(Given records):
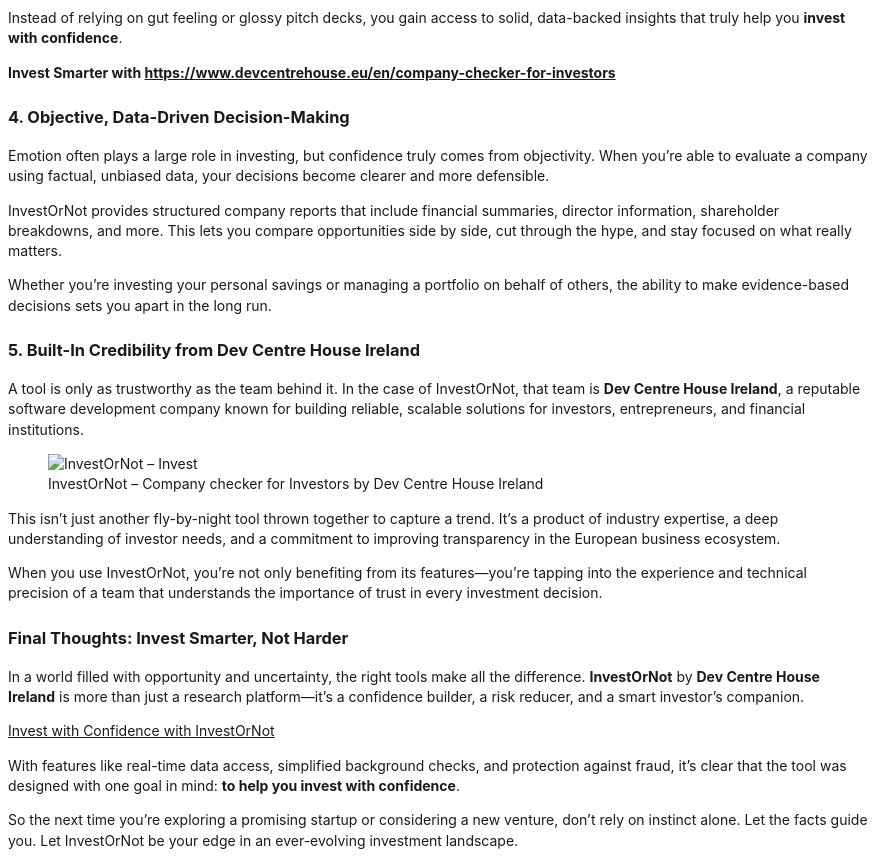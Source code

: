 <p>Instead of relying on gut feeling or glossy pitch decks, you gain access to solid, data-backed insights that truly help you <strong>invest with confidence</strong>.</p>
<p><strong>Invest Smarter with <a href=" https://www.devcentrehouse.eu/en/company-checker-for-investors">https://www.devcentrehouse.eu/en/company-checker-for-investors</a></strong></p>
<h3 class="wp-block-heading">4. <strong>Objective, Data-Driven Decision-Making</strong></h3>
<p>Emotion often plays a large role in investing, but confidence truly comes from objectivity. When you’re able to evaluate a company using factual, unbiased data, your decisions become clearer and more defensible.</p>
<p>InvestOrNot provides structured company reports that include financial summaries, director information, shareholder breakdowns, and more. This lets you compare opportunities side by side, cut through the hype, and stay focused on what really matters.</p>
<p>Whether you’re investing your personal savings or managing a portfolio on behalf of others, the ability to make evidence-based decisions sets you apart in the long run.</p>
<h3 class="wp-block-heading">5. <strong>Built-In Credibility from Dev Centre House Ireland</strong></h3>
<p>A tool is only as trustworthy as the team behind it. In the case of InvestOrNot, that team is <strong>Dev Centre House Ireland</strong>, a reputable software development company known for building reliable, scalable solutions for investors, entrepreneurs, and financial institutions.</p>
<figure class="wp-block-image size-large"><img alt="InvestOrNot – Invest" class="wp-image-1368" decoding="async" height="576" sizes="(max-width: 1024px) 100vw, 1024px" src="https://www.devcentrehouse.eu/blogs/wp-content/uploads/2025/04/article-photos-2025-04-11T142649.595-1024x576.jpg" srcset="https://www.devcentrehouse.eu/blogs/wp-content/uploads/2025/04/article-photos-2025-04-11T142649.595-1024x576.jpg 1024w, https://www.devcentrehouse.eu/blogs/wp-content/uploads/2025/04/article-photos-2025-04-11T142649.595-300x169.jpg 300w, https://www.devcentrehouse.eu/blogs/wp-content/uploads/2025/04/article-photos-2025-04-11T142649.595-768x432.jpg 768w, https://www.devcentrehouse.eu/blogs/wp-content/uploads/2025/04/article-photos-2025-04-11T142649.595-1536x864.jpg 1536w, https://www.devcentrehouse.eu/blogs/wp-content/uploads/2025/04/article-photos-2025-04-11T142649.595.jpg 1920w" width="1024"/><figcaption class="wp-element-caption">InvestOrNot – Company checker for Investors by Dev Centre House Ireland
</figcaption></figure>
<p>This isn’t just another fly-by-night tool thrown together to capture a trend. It’s a product of industry expertise, a deep understanding of investor needs, and a commitment to improving transparency in the European business ecosystem.</p>
<p>When you use InvestOrNot, you’re not only benefiting from its features—you’re tapping into the experience and technical precision of a team that understands the importance of trust in every investment decision.</p>
<h3 class="wp-block-heading">Final Thoughts: Invest Smarter, Not Harder</h3>
<p>In a world filled with opportunity and uncertainty, the right tools make all the difference. <strong>InvestOrNot</strong> by <strong>Dev Centre House Ireland</strong> is more than just a research platform—it’s a confidence builder, a risk reducer, and a smart investor’s companion.</p>
<div class="wp-block-buttons is-content-justification-center is-layout-flex wp-container-core-buttons-is-layout-a89b3969 wp-block-buttons-is-layout-flex">
<div class="wp-block-button"><a class="wp-block-button__link wp-element-button" href="https://www.devcentrehouse.eu/en/company-checker-for-investors">Invest with Confidence with InvestOrNot</a></div>
</div>
<p>With features like real-time data access, simplified background checks, and protection against fraud, it’s clear that the tool was designed with one goal in mind: <strong>to help you invest with confidence</strong>.</p>
<p>So the next time you’re exploring a promising startup or considering a new venture, don’t rely on instinct alone. Let the facts guide you. Let InvestOrNot be your edge in an ever-evolving investment landscape.</p>




</div> <footer aria-label="Entry meta" class="entry-meta">
</footer>
</div>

(Assigned task):
For the string "This", go line by line through the material and copy every line that has it.

(Answer below):
<p>InvestOrNot provides structured company reports that include financial summaries, director information, shareholder breakdowns, and more. This lets you compare opportunities side by side, cut through the hype, and stay focused on what really matters.</p>
<p>This isn’t just another fly-by-night tool thrown together to capture a trend. It’s a product of industry expertise, a deep understanding of investor needs, and a commitment to improving transparency in the European business ecosystem.</p>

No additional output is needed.